- **Your assignment**
Below is a block of entries; repeat exactly the lines starting at the line that contains "12 | [Ближайшее" and ending at the line that contains "18 | [Поиск", both included.

*** Begin section ***

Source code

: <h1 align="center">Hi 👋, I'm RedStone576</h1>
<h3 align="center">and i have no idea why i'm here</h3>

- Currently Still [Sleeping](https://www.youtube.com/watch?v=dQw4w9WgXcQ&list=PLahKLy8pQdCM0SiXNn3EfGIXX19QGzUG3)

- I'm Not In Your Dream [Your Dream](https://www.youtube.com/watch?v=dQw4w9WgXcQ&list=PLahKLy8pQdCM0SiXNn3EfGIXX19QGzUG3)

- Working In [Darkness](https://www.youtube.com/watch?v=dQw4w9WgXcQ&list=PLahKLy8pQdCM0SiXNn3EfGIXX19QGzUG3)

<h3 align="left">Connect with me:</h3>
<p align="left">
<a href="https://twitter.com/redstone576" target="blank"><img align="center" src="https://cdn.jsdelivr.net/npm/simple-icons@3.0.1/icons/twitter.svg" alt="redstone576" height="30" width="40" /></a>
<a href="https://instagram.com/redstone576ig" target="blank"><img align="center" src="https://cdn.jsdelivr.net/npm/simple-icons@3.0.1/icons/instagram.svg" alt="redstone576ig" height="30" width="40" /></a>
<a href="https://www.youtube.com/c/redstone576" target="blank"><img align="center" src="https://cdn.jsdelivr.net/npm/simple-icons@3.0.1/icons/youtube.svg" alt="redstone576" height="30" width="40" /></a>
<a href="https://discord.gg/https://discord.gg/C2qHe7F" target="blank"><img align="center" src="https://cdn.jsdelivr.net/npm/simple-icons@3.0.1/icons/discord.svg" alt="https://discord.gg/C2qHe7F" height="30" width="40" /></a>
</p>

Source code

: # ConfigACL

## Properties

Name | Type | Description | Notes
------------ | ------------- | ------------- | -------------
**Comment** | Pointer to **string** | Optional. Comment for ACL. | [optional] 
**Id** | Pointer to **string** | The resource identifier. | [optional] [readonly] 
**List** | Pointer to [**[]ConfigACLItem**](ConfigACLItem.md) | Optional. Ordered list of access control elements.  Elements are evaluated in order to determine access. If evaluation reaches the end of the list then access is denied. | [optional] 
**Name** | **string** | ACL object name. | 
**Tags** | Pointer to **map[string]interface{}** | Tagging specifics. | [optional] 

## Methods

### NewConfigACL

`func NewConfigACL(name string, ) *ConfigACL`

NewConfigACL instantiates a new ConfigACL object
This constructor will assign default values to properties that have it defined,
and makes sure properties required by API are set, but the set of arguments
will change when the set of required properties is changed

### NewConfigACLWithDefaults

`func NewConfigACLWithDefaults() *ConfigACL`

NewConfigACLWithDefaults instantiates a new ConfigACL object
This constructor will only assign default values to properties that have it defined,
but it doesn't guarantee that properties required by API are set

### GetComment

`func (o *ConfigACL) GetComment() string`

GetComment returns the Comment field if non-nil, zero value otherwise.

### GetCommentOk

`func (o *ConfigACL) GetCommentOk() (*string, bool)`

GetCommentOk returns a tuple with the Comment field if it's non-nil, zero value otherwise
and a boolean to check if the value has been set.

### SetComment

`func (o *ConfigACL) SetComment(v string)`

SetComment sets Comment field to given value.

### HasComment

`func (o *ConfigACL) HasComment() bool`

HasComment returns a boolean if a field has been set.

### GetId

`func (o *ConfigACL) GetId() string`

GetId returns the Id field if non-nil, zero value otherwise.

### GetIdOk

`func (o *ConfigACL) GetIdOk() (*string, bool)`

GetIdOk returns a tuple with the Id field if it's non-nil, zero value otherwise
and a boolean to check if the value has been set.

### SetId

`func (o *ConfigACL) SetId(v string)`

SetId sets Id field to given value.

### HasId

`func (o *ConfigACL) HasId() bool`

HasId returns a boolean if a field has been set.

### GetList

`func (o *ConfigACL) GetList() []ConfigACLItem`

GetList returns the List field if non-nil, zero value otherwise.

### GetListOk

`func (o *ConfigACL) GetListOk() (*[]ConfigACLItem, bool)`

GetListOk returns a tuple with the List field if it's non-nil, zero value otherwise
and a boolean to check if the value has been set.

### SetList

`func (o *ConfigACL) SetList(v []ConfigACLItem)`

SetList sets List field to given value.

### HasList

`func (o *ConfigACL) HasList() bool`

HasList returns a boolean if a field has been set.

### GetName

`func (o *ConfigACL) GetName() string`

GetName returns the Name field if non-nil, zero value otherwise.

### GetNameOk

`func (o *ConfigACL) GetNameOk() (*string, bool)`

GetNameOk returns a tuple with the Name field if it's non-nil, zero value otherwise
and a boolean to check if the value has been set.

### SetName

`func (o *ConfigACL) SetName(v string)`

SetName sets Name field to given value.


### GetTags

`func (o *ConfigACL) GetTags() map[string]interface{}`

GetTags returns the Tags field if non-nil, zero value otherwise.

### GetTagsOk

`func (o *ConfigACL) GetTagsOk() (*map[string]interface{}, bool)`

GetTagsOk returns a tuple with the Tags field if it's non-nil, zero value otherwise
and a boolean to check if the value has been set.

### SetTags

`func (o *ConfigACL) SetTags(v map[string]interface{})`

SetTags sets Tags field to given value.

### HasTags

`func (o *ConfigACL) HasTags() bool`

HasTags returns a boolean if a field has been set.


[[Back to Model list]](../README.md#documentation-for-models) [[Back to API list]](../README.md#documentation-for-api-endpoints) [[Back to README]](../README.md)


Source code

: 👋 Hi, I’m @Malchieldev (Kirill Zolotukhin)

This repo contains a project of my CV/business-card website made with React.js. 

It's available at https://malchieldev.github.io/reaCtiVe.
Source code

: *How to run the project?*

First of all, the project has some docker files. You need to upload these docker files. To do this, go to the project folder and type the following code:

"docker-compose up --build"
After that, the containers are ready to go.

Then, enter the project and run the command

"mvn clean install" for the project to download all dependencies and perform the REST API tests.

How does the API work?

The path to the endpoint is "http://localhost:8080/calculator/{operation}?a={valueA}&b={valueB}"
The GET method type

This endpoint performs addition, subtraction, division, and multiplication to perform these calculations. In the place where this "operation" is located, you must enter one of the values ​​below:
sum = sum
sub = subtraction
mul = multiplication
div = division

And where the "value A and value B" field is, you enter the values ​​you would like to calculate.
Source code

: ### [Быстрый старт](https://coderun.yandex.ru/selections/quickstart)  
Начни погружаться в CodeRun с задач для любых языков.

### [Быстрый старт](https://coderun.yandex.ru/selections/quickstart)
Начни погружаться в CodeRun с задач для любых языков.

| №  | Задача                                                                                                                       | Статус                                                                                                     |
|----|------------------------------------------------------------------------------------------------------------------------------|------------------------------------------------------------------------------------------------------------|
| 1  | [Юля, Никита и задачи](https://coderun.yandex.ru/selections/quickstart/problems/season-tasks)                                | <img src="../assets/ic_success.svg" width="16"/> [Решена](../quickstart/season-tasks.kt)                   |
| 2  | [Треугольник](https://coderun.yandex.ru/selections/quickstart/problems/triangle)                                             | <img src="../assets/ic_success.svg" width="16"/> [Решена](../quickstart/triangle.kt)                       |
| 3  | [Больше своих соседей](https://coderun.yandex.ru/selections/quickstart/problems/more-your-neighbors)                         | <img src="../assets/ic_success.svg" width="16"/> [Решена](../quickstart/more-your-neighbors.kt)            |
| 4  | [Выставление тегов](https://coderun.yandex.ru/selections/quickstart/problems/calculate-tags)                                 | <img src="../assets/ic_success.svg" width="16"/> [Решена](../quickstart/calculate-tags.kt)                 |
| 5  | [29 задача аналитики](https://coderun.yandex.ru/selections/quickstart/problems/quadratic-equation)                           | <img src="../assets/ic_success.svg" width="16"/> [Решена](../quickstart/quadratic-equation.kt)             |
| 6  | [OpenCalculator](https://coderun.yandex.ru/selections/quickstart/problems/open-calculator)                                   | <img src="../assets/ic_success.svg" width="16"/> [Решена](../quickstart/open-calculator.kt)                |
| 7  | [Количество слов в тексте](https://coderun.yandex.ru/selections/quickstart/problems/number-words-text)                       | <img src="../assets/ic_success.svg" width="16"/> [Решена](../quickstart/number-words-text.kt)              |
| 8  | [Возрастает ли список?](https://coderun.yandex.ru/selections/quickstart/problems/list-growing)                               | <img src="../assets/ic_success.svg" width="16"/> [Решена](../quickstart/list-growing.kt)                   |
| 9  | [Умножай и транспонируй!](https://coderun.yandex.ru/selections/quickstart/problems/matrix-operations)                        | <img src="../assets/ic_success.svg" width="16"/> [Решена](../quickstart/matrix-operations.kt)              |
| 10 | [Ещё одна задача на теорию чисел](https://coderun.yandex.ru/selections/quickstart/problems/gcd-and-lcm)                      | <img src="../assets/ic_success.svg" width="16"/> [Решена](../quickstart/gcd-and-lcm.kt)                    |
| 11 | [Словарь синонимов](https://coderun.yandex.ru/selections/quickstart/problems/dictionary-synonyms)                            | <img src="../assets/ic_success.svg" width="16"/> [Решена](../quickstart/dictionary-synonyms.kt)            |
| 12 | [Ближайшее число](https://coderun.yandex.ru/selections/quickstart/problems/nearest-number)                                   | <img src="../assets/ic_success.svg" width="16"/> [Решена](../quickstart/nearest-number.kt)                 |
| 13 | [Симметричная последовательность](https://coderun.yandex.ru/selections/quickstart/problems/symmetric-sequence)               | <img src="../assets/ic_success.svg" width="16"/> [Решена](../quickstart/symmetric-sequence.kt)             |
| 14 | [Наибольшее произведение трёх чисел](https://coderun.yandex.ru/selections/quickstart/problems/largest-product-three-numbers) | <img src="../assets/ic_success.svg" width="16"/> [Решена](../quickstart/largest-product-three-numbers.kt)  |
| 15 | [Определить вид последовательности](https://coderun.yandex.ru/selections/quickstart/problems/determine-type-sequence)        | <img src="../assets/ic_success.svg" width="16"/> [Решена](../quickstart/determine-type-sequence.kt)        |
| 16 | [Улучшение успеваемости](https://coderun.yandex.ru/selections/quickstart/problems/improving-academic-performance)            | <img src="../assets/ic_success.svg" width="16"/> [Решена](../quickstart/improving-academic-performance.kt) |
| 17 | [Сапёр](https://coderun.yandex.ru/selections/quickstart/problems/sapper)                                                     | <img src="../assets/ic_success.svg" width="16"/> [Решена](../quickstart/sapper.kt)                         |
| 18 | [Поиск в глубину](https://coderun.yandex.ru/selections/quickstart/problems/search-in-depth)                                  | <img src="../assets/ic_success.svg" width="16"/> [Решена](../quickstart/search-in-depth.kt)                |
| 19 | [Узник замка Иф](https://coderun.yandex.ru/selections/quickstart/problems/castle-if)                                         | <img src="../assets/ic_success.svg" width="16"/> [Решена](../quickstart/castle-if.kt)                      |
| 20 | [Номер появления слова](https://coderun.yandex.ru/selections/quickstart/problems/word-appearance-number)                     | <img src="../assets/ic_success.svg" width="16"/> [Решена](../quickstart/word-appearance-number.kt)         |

*** End section ***

- **Written solution**
| 12 | [Ближайшее число](https://coderun.yandex.ru/selections/quickstart/problems/nearest-number)                                   | <img src="../assets/ic_success.svg" width="16"/> [Решена](../quickstart/nearest-number.kt)                 |
| 13 | [Симметричная последовательность](https://coderun.yandex.ru/selections/quickstart/problems/symmetric-sequence)               | <img src="../assets/ic_success.svg" width="16"/> [Решена](../quickstart/symmetric-sequence.kt)             |
| 14 | [Наибольшее произведение трёх чисел](https://coderun.yandex.ru/selections/quickstart/problems/largest-product-three-numbers) | <img src="../assets/ic_success.svg" width="16"/> [Решена](../quickstart/largest-product-three-numbers.kt)  |
| 15 | [Определить вид последовательности](https://coderun.yandex.ru/selections/quickstart/problems/determine-type-sequence)        | <img src="../assets/ic_success.svg" width="16"/> [Решена](../quickstart/determine-type-sequence.kt)        |
| 16 | [Улучшение успеваемости](https://coderun.yandex.ru/selections/quickstart/problems/improving-academic-performance)            | <img src="../assets/ic_success.svg" width="16"/> [Решена](../quickstart/improving-academic-performance.kt) |
| 17 | [Сапёр](https://coderun.yandex.ru/selections/quickstart/problems/sapper)                                                     | <img src="../assets/ic_success.svg" width="16"/> [Решена](../quickstart/sapper.kt)                         |
| 18 | [Поиск в глубину](https://coderun.yandex.ru/selections/quickstart/problems/search-in-depth)                                  | <img src="../assets/ic_success.svg" width="16"/> [Решена](../quickstart/search-in-depth.kt)                |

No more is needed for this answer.